Mojo

2StonedAndrew Loog Oldham
Secker & Warburg £17.99

By Paul Trynka

Second instalment of onetime Stones manager's autobiog, encompassing the crucial period from the Stones first hits in 1964 through to his departure in1967.

The phrase "there is nothing new under the sun" is one that's apposite to perhaps the vast majority of history books, which simply rehash or re-interpret what's gone before. 2Stoned is the stunning exception: a book that takes a famous era of a more-than-famous band and throws in a huge amount of new material and revelations. Given that Oldham was a fly on the wall over some of the Stones' most crucial history, perhaps that's not a surprise. What is a surprise, though, is the authority, wit and breadth of this book, which draws on testimony from a wide range of Stones' friends and fellow-travellers to give a multi-layered, multi-faceted account of not just the Stones' life and music, but of the culture and context that inspired it.
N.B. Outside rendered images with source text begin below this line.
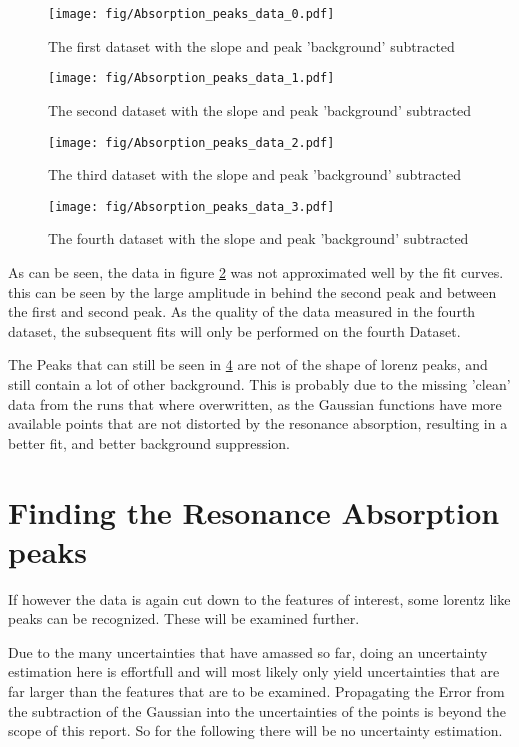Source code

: \begin{figure}[tb]
	\texttt{[image: fig/Absorption\_peaks\_data\_0.pdf]}
	\caption{The first dataset with the slope and peak 'background' subtracted}
	\label{fig:data_0_absorption}
\end{figure}
\begin{figure}[tb]
	\texttt{[image: fig/Absorption\_peaks\_data\_1.pdf]}
	\caption{The second dataset with the slope and peak 'background' subtracted}
	\label{fig:data_1_absorption}
\end{figure}
\begin{figure}[tb]
	\texttt{[image: fig/Absorption\_peaks\_data\_2.pdf]}
	\caption{The third dataset with the slope and peak 'background' subtracted}
	\label{fig:data_2_absorption}
\end{figure}
\begin{figure}[tb]
	\texttt{[image: fig/Absorption\_peaks\_data\_3.pdf]}
	\caption{The fourth dataset with the slope and peak 'background' subtracted}
	\label{fig:data_3_absorption}
\end{figure}

As can be seen, the data in figure \ref{fig:data_1_absorption} was not approximated well by the fit curves. this can be seen by the large amplitude in
behind the second peak and between the first and second peak. As the quality of the data measured in the fourth dataset, the subsequent fits will only
be performed on the fourth Dataset.

The Peaks that can still be seen in \ref{fig:data_3_absorption} are not of the shape of lorenz peaks, and still contain a lot of other background.
This is probably due to the missing 'clean' data from the runs that where overwritten, as the Gaussian functions have more available points that are
not distorted by the resonance absorption, resulting in a better fit, and better background suppression.

\section{Finding the Resonance Absorption peaks}
If however the data is again cut down to the features of interest, some lorentz like peaks can be recognized.
These will be examined further.

Due to the many uncertainties that have amassed so far, doing an uncertainty estimation here is effortfull and will most likely only yield
uncertainties that are far larger than the features that are to be examined. Propagating the Error from the subtraction of the Gaussian into the
uncertainties of the points is beyond the scope of this report. So for the following there will be no uncertainty estimation.

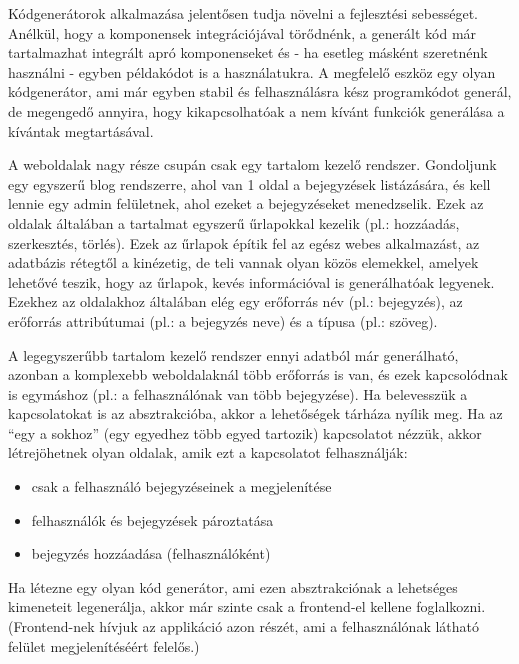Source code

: \documentclass[a4paper,12pt,oneside]{report}
\begin{document}
\begin{justify}

	Kódgenerátorok alkalmazása jelentősen tudja növelni a fejlesztési sebességet. Anélkül, hogy a komponensek integrációjával törődnénk, a generált kód már tartalmazhat integrált apró komponenseket és - ha esetleg másként szeretnénk használni - egyben példakódot is a használatukra. A megfelelő eszköz egy olyan kódgenerátor, ami már egyben stabil és felhasználásra kész programkódot generál, de megengedő annyira, hogy kikapcsolhatóak a nem kívánt funkciók generálása a kívántak megtartásával.

    A weboldalak nagy része csupán csak egy tartalom kezelő rendszer. Gondoljunk egy egyszerű blog rendszerre, ahol van 1 oldal a bejegyzések listázására, és kell lennie egy admin felületnek, ahol ezeket a bejegyzéseket menedzselik. Ezek az oldalak általában a tartalmat egyszerű űrlapokkal kezelik (pl.: hozzáadás, szerkesztés, törlés). Ezek az űrlapok építik fel az egész webes alkalmazást, az adatbázis rétegtől a kinézetig, de teli vannak olyan közös elemekkel, amelyek lehetővé teszik, hogy az űrlapok, kevés információval is generálhatóak legyenek. Ezekhez az oldalakhoz általában elég egy erőforrás név (pl.: bejegyzés), az erőforrás attribútumai (pl.: a bejegyzés neve) és a típusa (pl.: szöveg). 
    
    \label{sec:abstraction_level}
	A legegyszerűbb tartalom kezelő rendszer ennyi adatból már generálható, azonban a komplexebb weboldalaknál több erőforrás is van, és ezek kapcsolódnak is egymáshoz (pl.: a felhasználónak van több bejegyzése). Ha belevesszük a kapcsolatokat is az absztrakcióba, akkor a lehetőségek tárháza nyílik meg. Ha az ``egy a sokhoz” (egy egyedhez több egyed tartozik) kapcsolatot nézzük, akkor létrejöhetnek olyan oldalak, amik ezt a kapcsolatot felhasználják:

	\begin{itemize}
		\item csak a felhasználó bejegyzéseinek a megjelenítése
		\item felhasználók és bejegyzések pároztatása
		\item bejegyzés hozzáadása (felhasználóként)
	\end{itemize}

	Ha létezne egy olyan kód generátor, ami ezen absztrakciónak a lehetséges kimeneteit legenerálja, akkor már szinte csak a frontend-el kellene foglalkozni. (Frontend-nek hívjuk az applikáció azon részét, ami a felhasználónak látható felület megjelenítéséért felelős.) 


\end{justify}
\end{document}
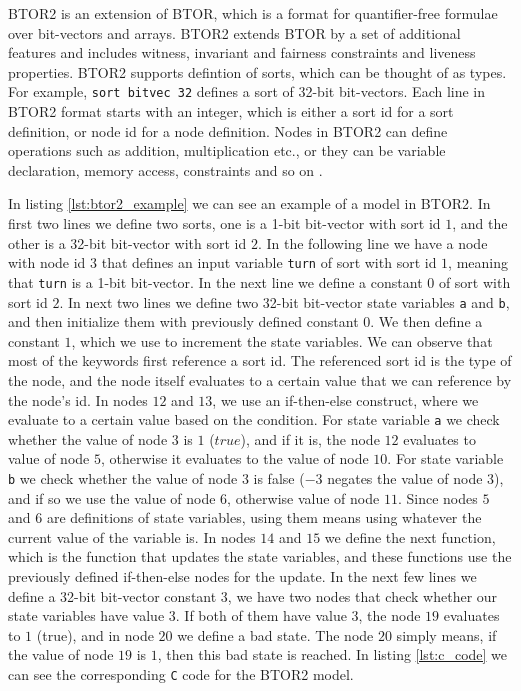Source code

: \documentclass[12pt]{article}
\begin{document}
BTOR2 is an extension of BTOR, which is a format for quantifier-free formulae
over bit-vectors and arrays. BTOR2 extends BTOR by a set of additional features
and includes witness, invariant and fairness constraints and liveness
properties. BTOR2 supports defintion of sorts, which can be thought of as
types. For example, \texttt{sort bitvec 32} defines a sort of 32-bit
bit-vectors. Each line in BTOR2 format starts with an integer, which is either
a sort id for a sort definition, or node id for a node definition. Nodes in
BTOR2 can define operations such as addition, multiplication etc., or they can
be variable declaration, memory access, constraints and so on \cite{btor2}.

In listing \ref{lst:btor2_example} we can see an example of a model in BTOR2.
In first two lines we define two sorts, one is a 1-bit bit-vector with sort id
$1$, and the other is a 32-bit bit-vector with sort id $2$. In the following
line we have a node with node id $3$ that defines an input variable
\texttt{turn} of sort with sort id $1$, meaning that \texttt{turn} is a 1-bit
bit-vector. In the next line we define a constant $0$ of sort with sort id $2$.
In next two lines we define two 32-bit bit-vector state variables \texttt{a}
and \texttt{b}, and then initialize them with previously defined constant $0$.
We then define a constant $1$, which we use to increment the state variables.
We can observe that most of the keywords first reference a sort id. The
referenced sort id is the type of the node, and the node itself evaluates to a
certain value that we can reference by the node's id. In nodes $12$ and $13$,
we use an if-then-else construct, where we evaluate to a certain value based on
the condition. For state variable \texttt{a} we check whether the value of node
$3$ is $1$ ($true$), and if it is, the node $12$ evaluates to value of node
$5$, otherwise it evaluates to the value of node $10$. For state variable
\texttt{b} we check whether the value of node $3$ is false ($-3$ negates the
value of node $3$), and if so we use the value of node $6$, otherwise value of
node $11$. Since nodes $5$ and $6$ are definitions of state variables, using
them means using whatever the current value of the variable is. In nodes $14$
and $15$ we define the next function, which is the function that updates the
state variables, and these functions use the previously defined if-then-else
nodes for the update. In the next few lines we define a 32-bit bit-vector
constant $3$, we have two nodes that check whether our state variables have
value $3$. If both of them have value $3$, the node $19$ evaluates to $1$
(true), and in node $20$ we define a bad state. The node $20$ simply means, if
the value of node $19$ is $1$, then this bad state is reached. In listing
\ref{lst:c_code} we can see the corresponding \texttt{C} code for the BTOR2
model.
\end{document}
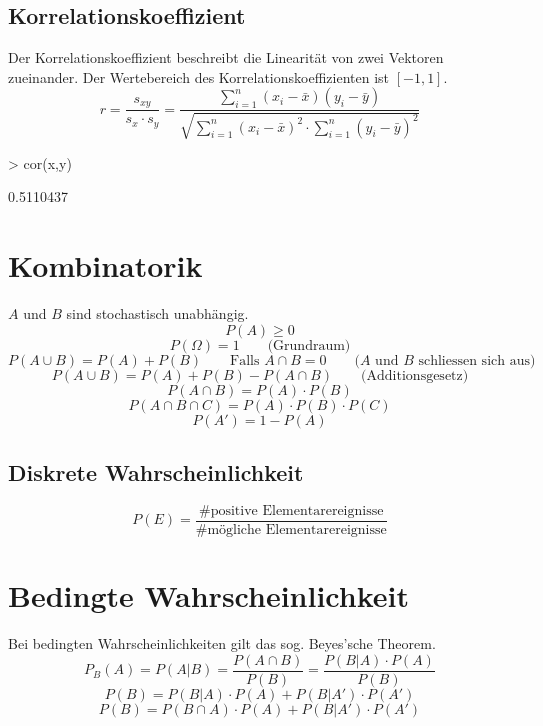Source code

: \subsection{Korrelationskoeffizient}
Der Korrelationskoeffizient beschreibt die Linearität von zwei Vektoren 
zueinander. Der Wertebereich des Korrelationskoeffizienten ist $[-1, 1]$. 
\[ r = \frac{s_{xy}}{s_x \cdot s_y} 
= \frac{\sum\limits_{i=1}^{n} (x_i - \bar{x}) (y_i - \bar{y})}
{\sqrt{\sum\limits_{i=1}^{n} (x_i - \bar{x})^2  \cdot 
\sum\limits_{i=1}^{n} (y_i - \bar{y})^2 }} \]
\begin{Schunk}
\begin{Sinput}
> cor(x,y)
\end{Sinput}
\begin{Soutput}
[1] 0.5110437
\end{Soutput}
\end{Schunk}

\section{Kombinatorik}
$A$ und $B$ sind stochastisch unabhängig. 
\[ P(A) \geq 0 \]
\[ P(\Omega) = 1 \qquad \text{(Grundraum)} \]
\[ P(A \cup B) = P(A) + P(B) \qquad \text{Falls } A \cap B = 0 
\qquad \text{($A$ und $B$ schliessen sich aus)} \]
\[ P(A \cup B) = P(A) + P(B) - P(A \cap B) \qquad \text{(Additionsgesetz)} \]
\[ P(A \cap B) = P(A) \cdot P(B) \]
\[ P(A \cap B \cap C) = P(A) \cdot P(B) \cdot P(C) \]
\[ P(A') = 1 - P(A) \]

\subsection{Diskrete Wahrscheinlichkeit}
\[ P(E) = \frac{\text{\# positive Elementarereignisse}}
{\text{\# mögliche Elementarereignisse}} \]

\newpage
\section{Bedingte Wahrscheinlichkeit}
Bei bedingten Wahrscheinlichkeiten gilt das sog. Beyes'sche Theorem.
\[ \boxed{ P_B(A) = P(A|B) = \frac{P(A \cap B)}{P(B)} = \frac{P(B|A)\cdot P(A)}{P(B)} } \]
\[ \boxed{P(B) = P(B|A) \cdot P(A) + P(B|A') \cdot P(A')} \]
\[ \boxed{P(B) = P(B \cap A) \cdot P(A) + P(B|A') \cdot P(A')} \]

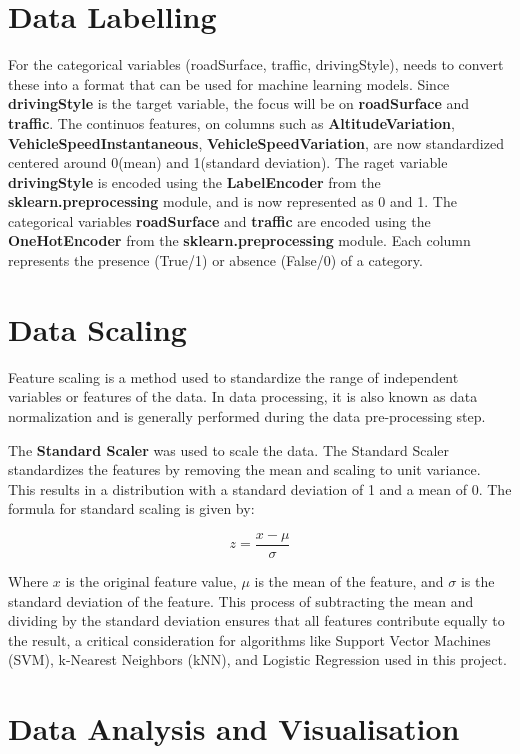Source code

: \section{Data Labelling}
For the categorical variables (roadSurface, traffic, drivingStyle), needs to convert these into a format that can be used for machine learning models. 
Since \textbf{drivingStyle} is the target variable, the focus will be on \textbf{roadSurface} and \textbf{traffic}. The continuos features, on columns such as \textbf{AltitudeVariation}, 
\textbf{VehicleSpeedInstantaneous}, \textbf{VehicleSpeedVariation}, are now standardized centered around 0(mean) and 1(standard deviation). 
The raget variable \textbf{drivingStyle} is encoded using the \textbf{LabelEncoder} from the \textbf{sklearn.preprocessing} module, and is now represented as 0 and 1.
The categorical variables \textbf{roadSurface} and \textbf{traffic} are encoded using the \textbf{OneHotEncoder} from the \textbf{sklearn.preprocessing} module. Each column represents
the presence (True/1) or absence (False/0) of a category.

\section{Data Scaling}

Feature scaling is a method used to standardize the range of independent variables or features of the data. In data processing, it is also known as data 
normalization and is generally performed during the data pre-processing step.

The \textbf{Standard Scaler} was used to scale the data. The Standard Scaler standardizes the features by removing the mean and scaling to unit variance.
This results in a distribution with a standard deviation of 1 and a mean of 0. The formula for standard scaling is given by:

\begin{equation}
    z = \frac{x - \mu}{\sigma}
\end{equation}

Where $x$ is the original feature value, $\mu$ is the mean of the feature, and $\sigma$ is the standard deviation of the feature. This process of subtracting the mean and 
dividing by the standard deviation ensures that all features contribute equally to the result, a critical consideration for algorithms like Support Vector Machines (SVM), 
k-Nearest Neighbors (kNN), and Logistic Regression used in this project.


\section{Data Analysis and Visualisation}

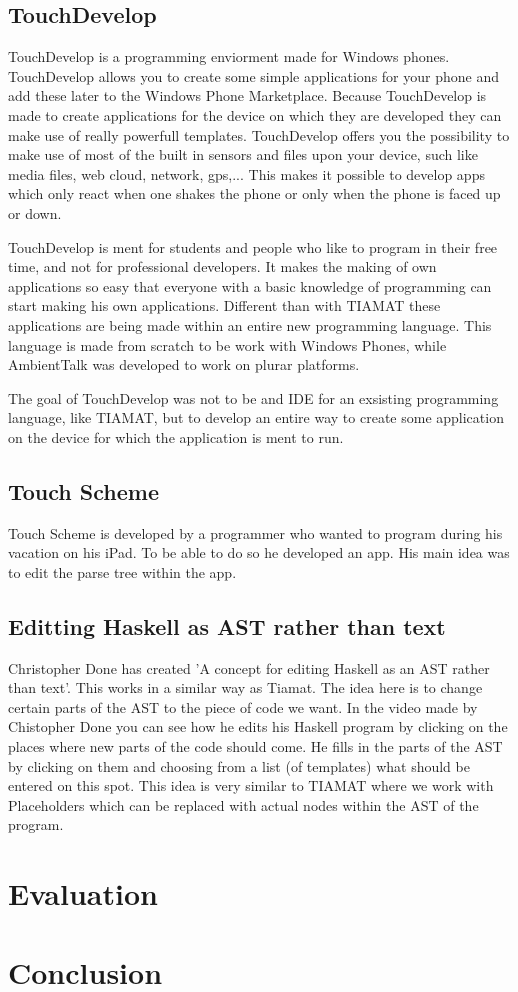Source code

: \documentclass[a4paper,12pt]{report}
\begin{document}
\section{TouchDevelop}
TouchDevelop is a programming enviorment made for Windows phones. TouchDevelop allows you to create some simple applications for your phone and add these later to the Windows Phone Marketplace. 
Because TouchDevelop is made to create applications for the device on which they are developed they can make use of really powerfull templates. TouchDevelop offers you the possibility to make use 
of most of the built in sensors and files upon your device, such like media files, web cloud, network, gps,... This makes it possible to develop apps which only react when one shakes the phone or
only when the phone is faced up or down.

TouchDevelop is ment for students and people who like to program in their free time, and not for professional developers. It makes the making of own applications so easy that everyone with a 
basic knowledge of programming can start making his own applications. Different than with TIAMAT these applications are being made within an entire new programming language. This language
is made from scratch to be work with Windows Phones, while AmbientTalk was developed to work on plurar platforms.

The goal of TouchDevelop was not to be and IDE for an exsisting programming language, like TIAMAT, but to develop an entire way to create some application on the device for which the application
is ment to run.  
\section{Touch Scheme}
Touch Scheme is developed by a programmer who wanted to program during his vacation on his iPad. To be able to do so he developed an app. His main idea was to edit the parse tree within the app.
\section{Editting Haskell as AST rather than text}
Christopher Done has created 'A concept for editing Haskell as an AST rather than text'. This works in a similar way as Tiamat. The idea here is to change certain parts of the AST to the piece of 
code we want. In the video made by Chistopher Done you can see how he edits his Haskell program by clicking on the places where new parts of the code should come. He fills in the parts of the AST
by clicking on them and choosing from a list (of templates) what should be entered on this spot.
This idea is very similar to TIAMAT where we work with Placeholders which can be replaced with actual nodes within the AST of the program.
\chapter{Evaluation}
\chapter{Conclusion}
\end{document}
    Above all, 2Stoned is packed with stunning imagery, particularly of the insanity that underlay their first trips to America. It was a serendipitous onslaught that might see Oldham and his charges meet Murray The K and be handed a sure-fire American hit, then have a scrap with a snotty jeweller, smoke proper marijuana for the first time, then arrive back at the Sunset Strip Motel to "slip inside" a halter-topped girl named Flo. All in a day's work.
    Yet the jump-cut intensity of Oldham's delivery doesn't preclude some profound insights. He is particularly good on the influence of people like Dave Hassinger and Jack Nitzsche - studio animals who willingly opened up the whole American bag of recording tricks to what others would have regarded as snotty English upstarts. He's refreshingly honest about his charges. Keith is depicted with love, Jagger with a scrupulous fairness that itself speaks volumes, while the long, painful decline of Brian Jones inspires no crocodile tears. There's an understandable resentment, though, in the account of how Oldham was forced to do what none of the Stones would do: walk up to a whacked-out Brian Jones slumped over his guitar in the studio, and unplug him, both literally and metaphorically. This was a dirty job Mick and Keith left to Oldham - before realising he in turn was dispensable. 
   Oldham is honest about his own mistakes, explaining his side of the notorious deal which handed the Stones to Allen Klein without seeking to whitewash himself (Klein, in fact, gives his side of the story, too). Yet overall there's little dwelling on failures, and not much reflection on those who were left injured on the hard shoulder after the Stones' constant car-crashes. That seems fitting, though, in a book that is, above all, a celebration. There's a joy and relish at being in the eye of a camp, cranked-up, uncontrollable hurricane, which any reader, Stones fan or no, will share.